### What is required:
Before you finish, make sure every line below has been written out exactly.
::: Given records :::
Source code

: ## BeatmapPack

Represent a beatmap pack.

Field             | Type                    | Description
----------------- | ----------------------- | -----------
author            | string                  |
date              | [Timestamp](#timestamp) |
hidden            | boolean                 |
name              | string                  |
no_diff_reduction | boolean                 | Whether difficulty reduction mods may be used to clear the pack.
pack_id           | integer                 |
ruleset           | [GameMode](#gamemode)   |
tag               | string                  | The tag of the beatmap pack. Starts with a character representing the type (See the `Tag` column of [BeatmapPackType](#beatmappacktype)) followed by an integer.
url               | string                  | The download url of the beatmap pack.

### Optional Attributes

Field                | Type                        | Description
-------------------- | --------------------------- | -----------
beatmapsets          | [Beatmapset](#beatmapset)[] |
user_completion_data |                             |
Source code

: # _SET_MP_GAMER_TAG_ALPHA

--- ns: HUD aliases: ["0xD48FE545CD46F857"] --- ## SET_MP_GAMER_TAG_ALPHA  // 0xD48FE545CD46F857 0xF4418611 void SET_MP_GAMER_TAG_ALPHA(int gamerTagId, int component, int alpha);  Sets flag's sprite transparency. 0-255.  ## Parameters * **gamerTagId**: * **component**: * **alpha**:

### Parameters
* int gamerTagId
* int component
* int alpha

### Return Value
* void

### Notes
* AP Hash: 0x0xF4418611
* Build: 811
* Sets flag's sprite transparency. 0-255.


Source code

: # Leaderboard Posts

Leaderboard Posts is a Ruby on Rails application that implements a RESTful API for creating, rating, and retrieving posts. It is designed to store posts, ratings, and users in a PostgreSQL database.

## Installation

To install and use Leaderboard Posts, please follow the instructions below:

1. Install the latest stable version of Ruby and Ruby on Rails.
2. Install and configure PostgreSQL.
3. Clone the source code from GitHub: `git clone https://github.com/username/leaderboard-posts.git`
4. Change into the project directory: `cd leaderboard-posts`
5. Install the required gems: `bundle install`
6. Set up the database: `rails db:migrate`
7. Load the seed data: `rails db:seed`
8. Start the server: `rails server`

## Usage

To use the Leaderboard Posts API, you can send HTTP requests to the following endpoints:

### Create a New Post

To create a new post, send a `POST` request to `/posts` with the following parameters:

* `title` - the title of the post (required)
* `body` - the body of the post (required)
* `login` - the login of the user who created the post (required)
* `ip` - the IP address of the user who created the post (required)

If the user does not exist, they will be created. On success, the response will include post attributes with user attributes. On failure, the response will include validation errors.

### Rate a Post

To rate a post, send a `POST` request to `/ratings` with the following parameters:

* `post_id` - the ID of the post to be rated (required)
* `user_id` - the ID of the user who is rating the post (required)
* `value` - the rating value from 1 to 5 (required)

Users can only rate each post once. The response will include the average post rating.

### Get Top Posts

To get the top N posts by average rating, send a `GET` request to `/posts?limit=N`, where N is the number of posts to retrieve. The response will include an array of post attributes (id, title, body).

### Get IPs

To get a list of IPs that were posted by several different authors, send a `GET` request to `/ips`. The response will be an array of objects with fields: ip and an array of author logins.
:::
### Answer for this exercise:
Source code

: ## BeatmapPack

Represent a beatmap pack.

Field             | Type                    | Description
----------------- | ----------------------- | -----------
author            | string                  |
date              | [Timestamp](#timestamp) |
hidden            | boolean                 |
name              | string                  |
no_diff_reduction | boolean                 | Whether difficulty reduction mods may be used to clear the pack.
pack_id           | integer                 |
ruleset           | [GameMode](#gamemode)   |
tag               | string                  | The tag of the beatmap pack. Starts with a character representing the type (See the `Tag` column of [BeatmapPackType](#beatmappacktype)) followed by an integer.
url               | string                  | The download url of the beatmap pack.

### Optional Attributes

Field                | Type                        | Description
-------------------- | --------------------------- | -----------
beatmapsets          | [Beatmapset](#beatmapset)[] |
user_completion_data |                             |
Source code

: # _SET_MP_GAMER_TAG_ALPHA

--- ns: HUD aliases: ["0xD48FE545CD46F857"] --- ## SET_MP_GAMER_TAG_ALPHA  // 0xD48FE545CD46F857 0xF4418611 void SET_MP_GAMER_TAG_ALPHA(int gamerTagId, int component, int alpha);  Sets flag's sprite transparency. 0-255.  ## Parameters * **gamerTagId**: * **component**: * **alpha**:

### Parameters
* int gamerTagId
* int component
* int alpha

### Return Value
* void

### Notes
* AP Hash: 0x0xF4418611
* Build: 811
* Sets flag's sprite transparency. 0-255.


Source code

: # Leaderboard Posts

Leaderboard Posts is a Ruby on Rails application that implements a RESTful API for creating, rating, and retrieving posts. It is designed to store posts, ratings, and users in a PostgreSQL database.

## Installation

To install and use Leaderboard Posts, please follow the instructions below:

1. Install the latest stable version of Ruby and Ruby on Rails.
2. Install and configure PostgreSQL.
3. Clone the source code from GitHub: `git clone https://github.com/username/leaderboard-posts.git`
4. Change into the project directory: `cd leaderboard-posts`
5. Install the required gems: `bundle install`
6. Set up the database: `rails db:migrate`
7. Load the seed data: `rails db:seed`
8. Start the server: `rails server`

## Usage

To use the Leaderboard Posts API, you can send HTTP requests to the following endpoints:

### Create a New Post

To create a new post, send a `POST` request to `/posts` with the following parameters:

* `title` - the title of the post (required)
* `body` - the body of the post (required)
* `login` - the login of the user who created the post (required)
* `ip` - the IP address of the user who created the post (required)

If the user does not exist, they will be created. On success, the response will include post attributes with user attributes. On failure, the response will include validation errors.

### Rate a Post

To rate a post, send a `POST` request to `/ratings` with the following parameters:

* `post_id` - the ID of the post to be rated (required)
* `user_id` - the ID of the user who is rating the post (required)
* `value` - the rating value from 1 to 5 (required)

Users can only rate each post once. The response will include the average post rating.

### Get Top Posts

To get the top N posts by average rating, send a `GET` request to `/posts?limit=N`, where N is the number of posts to retrieve. The response will include an array of post attributes (id, title, body).

### Get IPs

To get a list of IPs that were posted by several different authors, send a `GET` request to `/ips`. The response will be an array of objects with fields: ip and an array of author logins.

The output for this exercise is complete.